= WHAT THIS TASK INVOLVES =
Go through the following data and transcribe exactly the stretch of lines from the one holding "3. Start the spring application." to the one holding "The angular frontend", both included.

= Saved entries =
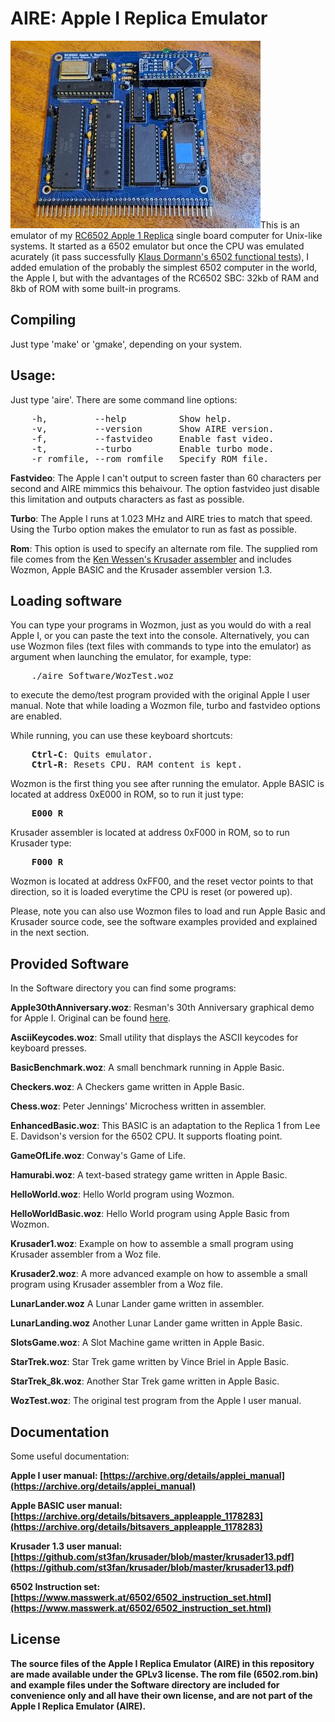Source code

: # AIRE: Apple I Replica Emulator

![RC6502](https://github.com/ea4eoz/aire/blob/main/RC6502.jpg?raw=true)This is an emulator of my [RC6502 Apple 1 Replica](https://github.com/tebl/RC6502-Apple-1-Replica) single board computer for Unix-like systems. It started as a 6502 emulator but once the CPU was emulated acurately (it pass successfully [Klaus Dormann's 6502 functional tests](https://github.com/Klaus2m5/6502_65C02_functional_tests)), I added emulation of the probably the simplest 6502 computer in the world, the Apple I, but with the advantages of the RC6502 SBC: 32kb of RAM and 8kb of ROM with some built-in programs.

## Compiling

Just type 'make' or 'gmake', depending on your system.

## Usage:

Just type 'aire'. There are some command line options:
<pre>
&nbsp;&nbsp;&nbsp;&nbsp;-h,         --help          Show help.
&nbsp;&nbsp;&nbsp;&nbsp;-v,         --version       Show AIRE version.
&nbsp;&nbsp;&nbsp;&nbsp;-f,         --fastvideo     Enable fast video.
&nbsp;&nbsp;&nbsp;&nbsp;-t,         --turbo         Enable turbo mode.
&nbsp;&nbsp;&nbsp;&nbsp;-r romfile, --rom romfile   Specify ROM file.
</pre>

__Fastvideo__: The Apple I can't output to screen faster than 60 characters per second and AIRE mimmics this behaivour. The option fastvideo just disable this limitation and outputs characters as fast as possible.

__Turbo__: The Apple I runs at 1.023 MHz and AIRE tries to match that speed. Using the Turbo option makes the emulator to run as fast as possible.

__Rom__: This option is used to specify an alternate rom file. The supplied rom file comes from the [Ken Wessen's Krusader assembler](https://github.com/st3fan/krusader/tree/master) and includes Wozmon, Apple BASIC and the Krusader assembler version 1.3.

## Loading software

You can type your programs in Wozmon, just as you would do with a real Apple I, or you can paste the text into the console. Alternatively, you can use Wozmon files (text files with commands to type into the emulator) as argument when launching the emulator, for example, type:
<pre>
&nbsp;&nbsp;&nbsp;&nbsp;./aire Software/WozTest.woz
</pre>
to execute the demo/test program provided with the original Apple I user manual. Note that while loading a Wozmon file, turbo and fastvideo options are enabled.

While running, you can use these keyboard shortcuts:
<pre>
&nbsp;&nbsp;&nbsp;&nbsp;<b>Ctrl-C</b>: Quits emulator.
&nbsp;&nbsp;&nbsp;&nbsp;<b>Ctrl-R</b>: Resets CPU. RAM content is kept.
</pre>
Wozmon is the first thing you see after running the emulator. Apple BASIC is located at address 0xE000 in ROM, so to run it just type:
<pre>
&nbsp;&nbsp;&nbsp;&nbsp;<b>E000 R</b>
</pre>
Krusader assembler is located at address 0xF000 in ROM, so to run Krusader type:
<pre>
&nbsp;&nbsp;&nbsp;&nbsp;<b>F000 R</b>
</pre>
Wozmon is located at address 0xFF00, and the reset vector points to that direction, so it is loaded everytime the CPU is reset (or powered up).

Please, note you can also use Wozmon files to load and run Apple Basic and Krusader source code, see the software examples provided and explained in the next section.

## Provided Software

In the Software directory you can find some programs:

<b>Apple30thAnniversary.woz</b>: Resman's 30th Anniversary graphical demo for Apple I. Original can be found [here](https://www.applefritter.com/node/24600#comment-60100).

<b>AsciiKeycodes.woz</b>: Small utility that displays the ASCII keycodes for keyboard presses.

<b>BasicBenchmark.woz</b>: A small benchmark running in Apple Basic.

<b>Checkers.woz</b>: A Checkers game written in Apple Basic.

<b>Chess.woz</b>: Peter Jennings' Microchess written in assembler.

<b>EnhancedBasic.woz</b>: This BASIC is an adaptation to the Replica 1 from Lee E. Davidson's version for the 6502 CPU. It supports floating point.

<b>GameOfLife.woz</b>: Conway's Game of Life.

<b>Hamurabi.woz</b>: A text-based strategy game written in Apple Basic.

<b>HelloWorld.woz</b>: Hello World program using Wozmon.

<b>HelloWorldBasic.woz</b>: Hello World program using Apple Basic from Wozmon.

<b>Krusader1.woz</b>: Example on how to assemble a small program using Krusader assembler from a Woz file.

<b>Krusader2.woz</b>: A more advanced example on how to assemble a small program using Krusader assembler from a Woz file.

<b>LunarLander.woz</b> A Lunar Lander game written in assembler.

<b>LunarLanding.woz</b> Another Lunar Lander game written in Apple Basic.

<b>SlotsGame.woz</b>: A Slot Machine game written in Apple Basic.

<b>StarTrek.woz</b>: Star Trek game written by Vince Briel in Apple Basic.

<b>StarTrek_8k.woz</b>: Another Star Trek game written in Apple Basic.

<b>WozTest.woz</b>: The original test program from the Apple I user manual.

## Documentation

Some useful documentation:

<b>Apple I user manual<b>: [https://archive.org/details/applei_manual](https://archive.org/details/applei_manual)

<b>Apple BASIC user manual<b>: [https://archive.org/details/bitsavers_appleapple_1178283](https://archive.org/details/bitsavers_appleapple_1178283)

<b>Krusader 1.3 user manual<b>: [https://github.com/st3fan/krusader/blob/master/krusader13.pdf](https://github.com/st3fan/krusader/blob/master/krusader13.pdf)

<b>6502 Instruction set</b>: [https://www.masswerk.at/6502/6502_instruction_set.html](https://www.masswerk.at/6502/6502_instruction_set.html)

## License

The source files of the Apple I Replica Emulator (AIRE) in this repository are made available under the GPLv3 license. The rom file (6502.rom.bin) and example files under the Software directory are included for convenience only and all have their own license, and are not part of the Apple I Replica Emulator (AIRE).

---

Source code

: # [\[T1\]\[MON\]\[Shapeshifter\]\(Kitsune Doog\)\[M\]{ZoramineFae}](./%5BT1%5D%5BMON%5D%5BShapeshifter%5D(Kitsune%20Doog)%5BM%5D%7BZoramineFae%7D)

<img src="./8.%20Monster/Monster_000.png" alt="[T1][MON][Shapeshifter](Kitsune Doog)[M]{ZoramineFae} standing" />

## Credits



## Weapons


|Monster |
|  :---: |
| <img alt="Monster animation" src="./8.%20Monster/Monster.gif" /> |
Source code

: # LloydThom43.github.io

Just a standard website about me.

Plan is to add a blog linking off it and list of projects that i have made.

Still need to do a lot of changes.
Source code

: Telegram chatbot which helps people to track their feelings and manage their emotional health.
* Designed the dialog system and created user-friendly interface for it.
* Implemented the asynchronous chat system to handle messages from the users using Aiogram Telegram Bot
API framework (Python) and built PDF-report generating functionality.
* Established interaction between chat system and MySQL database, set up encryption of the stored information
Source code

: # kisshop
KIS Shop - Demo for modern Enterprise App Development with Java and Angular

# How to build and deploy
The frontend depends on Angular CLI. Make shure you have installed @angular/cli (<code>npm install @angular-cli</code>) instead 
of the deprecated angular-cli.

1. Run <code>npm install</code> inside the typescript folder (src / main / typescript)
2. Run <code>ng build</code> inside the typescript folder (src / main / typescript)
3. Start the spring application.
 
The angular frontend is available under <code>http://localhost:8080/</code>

= EXPECTED ANSWER =
3. Start the spring application.
 
The angular frontend is available under <code>http://localhost:8080/</code>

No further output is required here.